Your job is to return every line of the listing holding the string "refers".

***** Supplied data

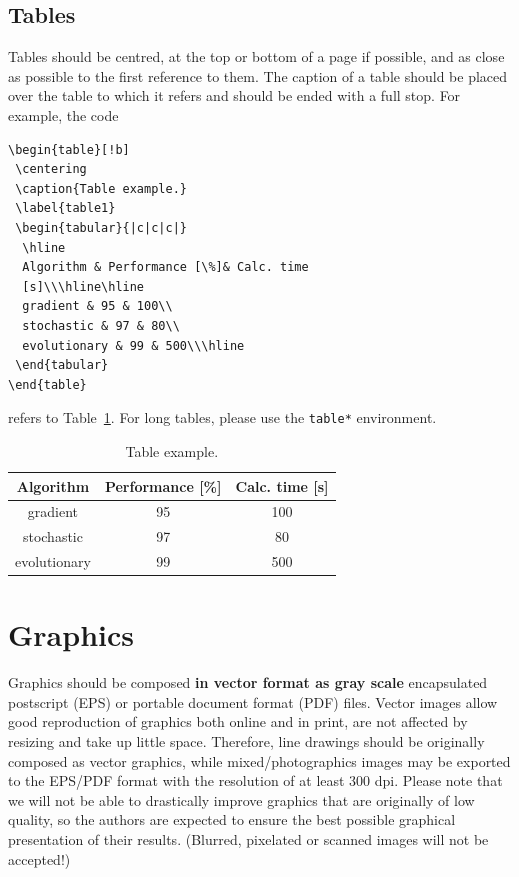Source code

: \documentclass{amcs}
\begin{document}
\subsection{Tables}
%
Tables should be centred, at the top or bottom of a page if possible, and as close as possible to the first reference to them. The caption of a table should be placed over the table to which it refers and should be ended with a full stop. For example, the code
%
{\small\begin{verbatim}
\begin{table}[!b]
 \centering
 \caption{Table example.}
 \label{table1}
 \begin{tabular}{|c|c|c|}
  \hline
  Algorithm & Performance [\%]& Calc. time
  [s]\\\hline\hline
  gradient & 95 & 100\\
  stochastic & 97 & 80\\
  evolutionary & 99 & 500\\\hline
 \end{tabular}
\end{table}
\end{verbatim}}
\noindent refers to Table~\ref{table1}. For long tables, please use the \verb+table*+ environment.
%
\begin{table}[!b]
 \centering
 \caption{Table example.}
 \label{table1}
 \begin{tabular}{|c|c|c|}
   \hline
   Algorithm & Performance [\%]& Calc. time [s]\\\hline\hline
   gradient & 95 & 100\\
   stochastic & 97 & 80\\
   evolutionary & 99 & 500\\\hline
 \end{tabular}
\end{table}

\section{Graphics}
Graphics should be composed \textbf{in vector format as gray scale} encapsulated postscript (EPS) or portable document format (PDF) files. Vector images allow good reproduction of graphics both online and in print, are not affected by resizing and take up little space. Therefore, line drawings should be originally composed as vector graphics, while mixed/photographics images may be exported to the EPS/PDF format with the resolution of at least 300 dpi. Please note that we will not be able to drastically improve graphics that are originally of low quality, so the authors are expected to ensure the best possible graphical presentation of their results. (Blurred, pixelated or scanned images will not be accepted!)
\end{document}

**********

Solved exercise:
Tables should be centred, at the top or bottom of a page if possible, and as close as possible to the first reference to them. The caption of a table should be placed over the table to which it refers and should be ended with a full stop. For example, the code
\noindent refers to Table~\ref{table1}. For long tables, please use the \verb+table*+ environment.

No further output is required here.